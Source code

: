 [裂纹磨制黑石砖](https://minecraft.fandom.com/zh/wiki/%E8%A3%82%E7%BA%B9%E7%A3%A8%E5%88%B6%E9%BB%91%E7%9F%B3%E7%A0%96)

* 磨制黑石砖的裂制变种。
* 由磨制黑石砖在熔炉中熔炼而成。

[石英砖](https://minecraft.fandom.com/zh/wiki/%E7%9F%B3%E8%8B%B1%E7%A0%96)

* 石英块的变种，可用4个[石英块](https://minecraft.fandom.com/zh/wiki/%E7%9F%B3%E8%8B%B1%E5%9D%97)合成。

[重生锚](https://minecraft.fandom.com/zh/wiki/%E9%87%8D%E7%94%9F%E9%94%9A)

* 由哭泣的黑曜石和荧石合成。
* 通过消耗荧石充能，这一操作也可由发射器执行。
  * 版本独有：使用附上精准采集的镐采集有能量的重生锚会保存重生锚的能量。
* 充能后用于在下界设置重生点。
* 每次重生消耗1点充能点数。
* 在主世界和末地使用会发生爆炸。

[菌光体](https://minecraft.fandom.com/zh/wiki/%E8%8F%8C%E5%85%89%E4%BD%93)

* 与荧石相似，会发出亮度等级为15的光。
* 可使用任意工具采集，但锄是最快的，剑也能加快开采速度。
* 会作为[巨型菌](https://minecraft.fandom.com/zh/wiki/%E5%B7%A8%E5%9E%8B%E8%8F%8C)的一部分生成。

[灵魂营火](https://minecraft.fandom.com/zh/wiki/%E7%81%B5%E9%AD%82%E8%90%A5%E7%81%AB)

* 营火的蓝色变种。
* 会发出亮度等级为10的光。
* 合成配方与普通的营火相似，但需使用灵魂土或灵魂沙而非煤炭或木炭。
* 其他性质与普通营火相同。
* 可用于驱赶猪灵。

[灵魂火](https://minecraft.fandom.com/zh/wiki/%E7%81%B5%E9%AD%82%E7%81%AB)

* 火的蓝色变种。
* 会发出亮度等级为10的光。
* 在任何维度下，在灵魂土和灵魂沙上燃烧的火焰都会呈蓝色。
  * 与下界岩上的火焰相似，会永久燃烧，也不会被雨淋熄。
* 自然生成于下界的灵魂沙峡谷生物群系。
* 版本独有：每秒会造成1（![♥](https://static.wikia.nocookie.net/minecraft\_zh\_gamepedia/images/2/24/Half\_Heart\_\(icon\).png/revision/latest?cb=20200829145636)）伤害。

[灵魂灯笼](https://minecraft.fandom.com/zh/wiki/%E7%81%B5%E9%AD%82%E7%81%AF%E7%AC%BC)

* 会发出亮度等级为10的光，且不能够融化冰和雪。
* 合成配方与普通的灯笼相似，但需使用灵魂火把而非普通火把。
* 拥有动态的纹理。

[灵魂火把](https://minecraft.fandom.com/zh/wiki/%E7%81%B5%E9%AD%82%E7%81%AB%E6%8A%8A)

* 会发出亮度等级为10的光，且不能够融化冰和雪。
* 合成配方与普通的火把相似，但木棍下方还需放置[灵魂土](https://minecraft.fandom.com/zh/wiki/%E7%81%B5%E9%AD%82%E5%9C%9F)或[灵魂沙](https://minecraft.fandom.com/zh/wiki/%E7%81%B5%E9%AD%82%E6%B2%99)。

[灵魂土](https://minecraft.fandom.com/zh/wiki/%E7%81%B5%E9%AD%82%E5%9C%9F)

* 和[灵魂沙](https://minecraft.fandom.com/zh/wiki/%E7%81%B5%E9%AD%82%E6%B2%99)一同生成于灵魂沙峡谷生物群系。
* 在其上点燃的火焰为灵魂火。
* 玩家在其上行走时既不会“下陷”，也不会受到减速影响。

EXERCISE INSTRUCTIONS:
All the lines above need to be printed again, exactly.

SOLUTION TO THIS EXERCISE:
Source code

: [裂纹磨制黑石砖](https://minecraft.fandom.com/zh/wiki/%E8%A3%82%E7%BA%B9%E7%A3%A8%E5%88%B6%E9%BB%91%E7%9F%B3%E7%A0%96)

* 磨制黑石砖的裂制变种。
* 由磨制黑石砖在熔炉中熔炼而成。

[石英砖](https://minecraft.fandom.com/zh/wiki/%E7%9F%B3%E8%8B%B1%E7%A0%96)

* 石英块的变种，可用4个[石英块](https://minecraft.fandom.com/zh/wiki/%E7%9F%B3%E8%8B%B1%E5%9D%97)合成。

[重生锚](https://minecraft.fandom.com/zh/wiki/%E9%87%8D%E7%94%9F%E9%94%9A)

* 由哭泣的黑曜石和荧石合成。
* 通过消耗荧石充能，这一操作也可由发射器执行。
  * 版本独有：使用附上精准采集的镐采集有能量的重生锚会保存重生锚的能量。
* 充能后用于在下界设置重生点。
* 每次重生消耗1点充能点数。
* 在主世界和末地使用会发生爆炸。

[菌光体](https://minecraft.fandom.com/zh/wiki/%E8%8F%8C%E5%85%89%E4%BD%93)

* 与荧石相似，会发出亮度等级为15的光。
* 可使用任意工具采集，但锄是最快的，剑也能加快开采速度。
* 会作为[巨型菌](https://minecraft.fandom.com/zh/wiki/%E5%B7%A8%E5%9E%8B%E8%8F%8C)的一部分生成。

[灵魂营火](https://minecraft.fandom.com/zh/wiki/%E7%81%B5%E9%AD%82%E8%90%A5%E7%81%AB)

* 营火的蓝色变种。
* 会发出亮度等级为10的光。
* 合成配方与普通的营火相似，但需使用灵魂土或灵魂沙而非煤炭或木炭。
* 其他性质与普通营火相同。
* 可用于驱赶猪灵。

[灵魂火](https://minecraft.fandom.com/zh/wiki/%E7%81%B5%E9%AD%82%E7%81%AB)

* 火的蓝色变种。
* 会发出亮度等级为10的光。
* 在任何维度下，在灵魂土和灵魂沙上燃烧的火焰都会呈蓝色。
  * 与下界岩上的火焰相似，会永久燃烧，也不会被雨淋熄。
* 自然生成于下界的灵魂沙峡谷生物群系。
* 版本独有：每秒会造成1（![♥](https://static.wikia.nocookie.net/minecraft\_zh\_gamepedia/images/2/24/Half\_Heart\_\(icon\).png/revision/latest?cb=20200829145636)）伤害。

[灵魂灯笼](https://minecraft.fandom.com/zh/wiki/%E7%81%B5%E9%AD%82%E7%81%AF%E7%AC%BC)

* 会发出亮度等级为10的光，且不能够融化冰和雪。
* 合成配方与普通的灯笼相似，但需使用灵魂火把而非普通火把。
* 拥有动态的纹理。

[灵魂火把](https://minecraft.fandom.com/zh/wiki/%E7%81%B5%E9%AD%82%E7%81%AB%E6%8A%8A)

* 会发出亮度等级为10的光，且不能够融化冰和雪。
* 合成配方与普通的火把相似，但木棍下方还需放置[灵魂土](https://minecraft.fandom.com/zh/wiki/%E7%81%B5%E9%AD%82%E5%9C%9F)或[灵魂沙](https://minecraft.fandom.com/zh/wiki/%E7%81%B5%E9%AD%82%E6%B2%99)。

[灵魂土](https://minecraft.fandom.com/zh/wiki/%E7%81%B5%E9%AD%82%E5%9C%9F)

* 和[灵魂沙](https://minecraft.fandom.com/zh/wiki/%E7%81%B5%E9%AD%82%E6%B2%99)一同生成于灵魂沙峡谷生物群系。
* 在其上点燃的火焰为灵魂火。
* 玩家在其上行走时既不会“下陷”，也不会受到减速影响。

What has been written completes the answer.